■ **Exercise aim**
Within the data that follows, set down exactly the lines from the one containing "- only create" through the one containing "Let's also make", both ends included.

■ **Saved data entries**

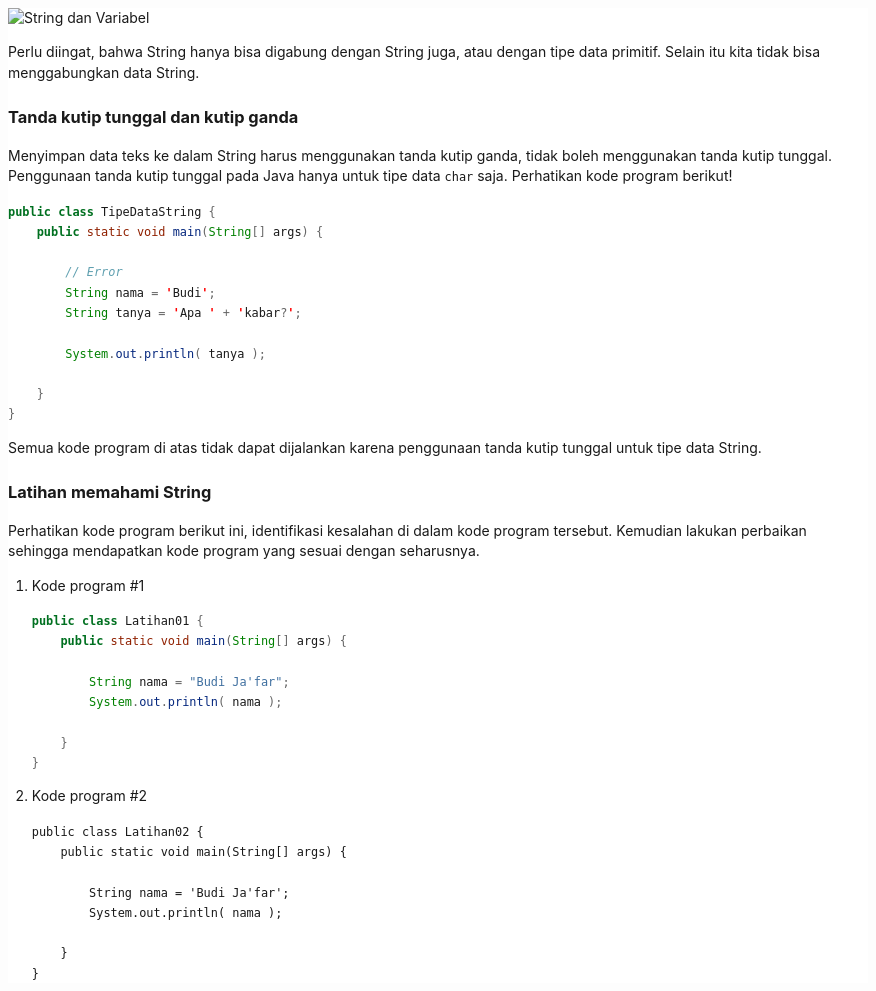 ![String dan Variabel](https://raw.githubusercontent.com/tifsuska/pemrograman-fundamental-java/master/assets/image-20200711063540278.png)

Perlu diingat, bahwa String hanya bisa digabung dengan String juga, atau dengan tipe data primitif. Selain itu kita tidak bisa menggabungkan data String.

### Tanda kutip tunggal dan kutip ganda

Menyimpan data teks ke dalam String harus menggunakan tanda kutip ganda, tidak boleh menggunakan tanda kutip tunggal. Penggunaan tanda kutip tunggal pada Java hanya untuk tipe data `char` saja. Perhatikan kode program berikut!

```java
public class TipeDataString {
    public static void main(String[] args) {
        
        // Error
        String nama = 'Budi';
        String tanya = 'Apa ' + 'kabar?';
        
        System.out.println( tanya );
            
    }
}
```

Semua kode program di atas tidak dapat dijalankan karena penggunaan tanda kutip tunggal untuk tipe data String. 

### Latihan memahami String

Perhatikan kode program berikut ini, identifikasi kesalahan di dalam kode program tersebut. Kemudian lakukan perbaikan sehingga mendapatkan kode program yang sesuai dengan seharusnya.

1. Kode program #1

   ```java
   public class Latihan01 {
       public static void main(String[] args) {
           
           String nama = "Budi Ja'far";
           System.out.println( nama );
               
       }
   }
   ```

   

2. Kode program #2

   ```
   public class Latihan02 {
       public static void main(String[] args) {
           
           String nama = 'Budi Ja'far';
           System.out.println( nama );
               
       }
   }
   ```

* * *

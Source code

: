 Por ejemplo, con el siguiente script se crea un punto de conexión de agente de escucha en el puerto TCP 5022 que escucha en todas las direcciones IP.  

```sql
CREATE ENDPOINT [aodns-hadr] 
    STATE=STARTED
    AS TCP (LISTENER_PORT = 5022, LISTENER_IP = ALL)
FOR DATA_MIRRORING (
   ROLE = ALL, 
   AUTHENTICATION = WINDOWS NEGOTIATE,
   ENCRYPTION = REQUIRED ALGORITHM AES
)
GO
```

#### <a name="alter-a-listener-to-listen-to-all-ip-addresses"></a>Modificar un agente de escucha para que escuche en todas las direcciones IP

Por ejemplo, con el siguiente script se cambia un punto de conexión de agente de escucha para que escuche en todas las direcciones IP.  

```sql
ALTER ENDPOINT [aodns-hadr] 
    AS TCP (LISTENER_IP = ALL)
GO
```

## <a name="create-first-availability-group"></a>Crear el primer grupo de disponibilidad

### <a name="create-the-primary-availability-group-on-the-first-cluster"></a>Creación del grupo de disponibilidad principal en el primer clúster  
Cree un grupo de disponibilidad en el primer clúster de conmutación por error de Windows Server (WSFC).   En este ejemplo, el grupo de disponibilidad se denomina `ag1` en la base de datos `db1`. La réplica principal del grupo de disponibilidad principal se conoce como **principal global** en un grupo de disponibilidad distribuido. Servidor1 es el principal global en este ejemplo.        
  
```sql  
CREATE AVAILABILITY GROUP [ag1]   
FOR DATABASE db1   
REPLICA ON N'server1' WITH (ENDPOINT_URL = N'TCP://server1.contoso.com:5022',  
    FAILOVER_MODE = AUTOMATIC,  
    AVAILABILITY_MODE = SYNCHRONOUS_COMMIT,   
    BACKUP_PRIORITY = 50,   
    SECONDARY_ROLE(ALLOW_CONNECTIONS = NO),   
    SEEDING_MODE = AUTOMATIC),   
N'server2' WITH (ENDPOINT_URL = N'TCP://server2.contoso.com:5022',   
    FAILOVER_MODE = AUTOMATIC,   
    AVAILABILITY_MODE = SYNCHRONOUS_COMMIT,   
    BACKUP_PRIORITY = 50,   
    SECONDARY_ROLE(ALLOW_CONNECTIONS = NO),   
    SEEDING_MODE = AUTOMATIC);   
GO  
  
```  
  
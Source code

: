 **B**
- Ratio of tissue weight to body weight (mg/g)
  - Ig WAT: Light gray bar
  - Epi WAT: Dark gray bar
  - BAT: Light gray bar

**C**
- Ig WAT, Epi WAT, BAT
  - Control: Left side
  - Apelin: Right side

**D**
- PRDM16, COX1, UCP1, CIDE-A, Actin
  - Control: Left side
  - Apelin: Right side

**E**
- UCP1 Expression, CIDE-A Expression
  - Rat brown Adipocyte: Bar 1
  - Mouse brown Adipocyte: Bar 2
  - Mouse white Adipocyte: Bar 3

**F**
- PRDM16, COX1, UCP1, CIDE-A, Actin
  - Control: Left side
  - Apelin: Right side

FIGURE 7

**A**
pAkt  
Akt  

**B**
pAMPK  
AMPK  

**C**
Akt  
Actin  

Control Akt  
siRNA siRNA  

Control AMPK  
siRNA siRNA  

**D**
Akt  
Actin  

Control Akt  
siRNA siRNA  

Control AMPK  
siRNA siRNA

...

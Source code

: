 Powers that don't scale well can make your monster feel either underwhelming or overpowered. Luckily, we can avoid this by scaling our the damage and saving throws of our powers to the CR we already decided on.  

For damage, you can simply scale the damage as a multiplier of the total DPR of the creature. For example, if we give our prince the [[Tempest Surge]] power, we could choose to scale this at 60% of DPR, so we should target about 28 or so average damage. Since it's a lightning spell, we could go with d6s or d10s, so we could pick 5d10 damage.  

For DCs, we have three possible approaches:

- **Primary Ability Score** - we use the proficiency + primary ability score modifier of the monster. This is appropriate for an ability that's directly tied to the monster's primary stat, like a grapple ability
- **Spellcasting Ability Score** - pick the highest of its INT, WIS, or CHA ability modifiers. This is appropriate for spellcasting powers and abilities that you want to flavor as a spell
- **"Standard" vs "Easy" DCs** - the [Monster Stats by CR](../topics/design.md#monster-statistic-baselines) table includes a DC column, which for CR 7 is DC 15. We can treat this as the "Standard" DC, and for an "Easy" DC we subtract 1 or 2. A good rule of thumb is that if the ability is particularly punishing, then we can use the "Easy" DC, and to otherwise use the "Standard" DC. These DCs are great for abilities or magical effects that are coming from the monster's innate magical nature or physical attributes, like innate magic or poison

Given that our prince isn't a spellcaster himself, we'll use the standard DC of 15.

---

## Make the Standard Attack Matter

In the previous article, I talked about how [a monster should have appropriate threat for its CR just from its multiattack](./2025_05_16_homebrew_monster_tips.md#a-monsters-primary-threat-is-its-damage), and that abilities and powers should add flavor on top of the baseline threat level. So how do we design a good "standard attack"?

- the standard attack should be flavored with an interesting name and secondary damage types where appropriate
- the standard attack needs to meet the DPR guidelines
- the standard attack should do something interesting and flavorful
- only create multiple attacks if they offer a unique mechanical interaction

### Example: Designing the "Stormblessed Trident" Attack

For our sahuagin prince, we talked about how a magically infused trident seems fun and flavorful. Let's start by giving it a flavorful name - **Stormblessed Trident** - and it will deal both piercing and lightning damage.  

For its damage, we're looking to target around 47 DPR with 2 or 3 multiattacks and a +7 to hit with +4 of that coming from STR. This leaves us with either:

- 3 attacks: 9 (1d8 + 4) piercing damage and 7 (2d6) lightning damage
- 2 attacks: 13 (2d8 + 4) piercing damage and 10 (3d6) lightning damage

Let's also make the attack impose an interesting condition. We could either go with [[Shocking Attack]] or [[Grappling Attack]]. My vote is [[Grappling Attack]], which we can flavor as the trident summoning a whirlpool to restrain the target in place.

■ **Task response**
- only create multiple attacks if they offer a unique mechanical interaction

### Example: Designing the "Stormblessed Trident" Attack

For our sahuagin prince, we talked about how a magically infused trident seems fun and flavorful. Let's start by giving it a flavorful name - **Stormblessed Trident** - and it will deal both piercing and lightning damage.  

For its damage, we're looking to target around 47 DPR with 2 or 3 multiattacks and a +7 to hit with +4 of that coming from STR. This leaves us with either:

- 3 attacks: 9 (1d8 + 4) piercing damage and 7 (2d6) lightning damage
- 2 attacks: 13 (2d8 + 4) piercing damage and 10 (3d6) lightning damage

Let's also make the attack impose an interesting condition. We could either go with [[Shocking Attack]] or [[Grappling Attack]]. My vote is [[Grappling Attack]], which we can flavor as the trident summoning a whirlpool to restrain the target in place.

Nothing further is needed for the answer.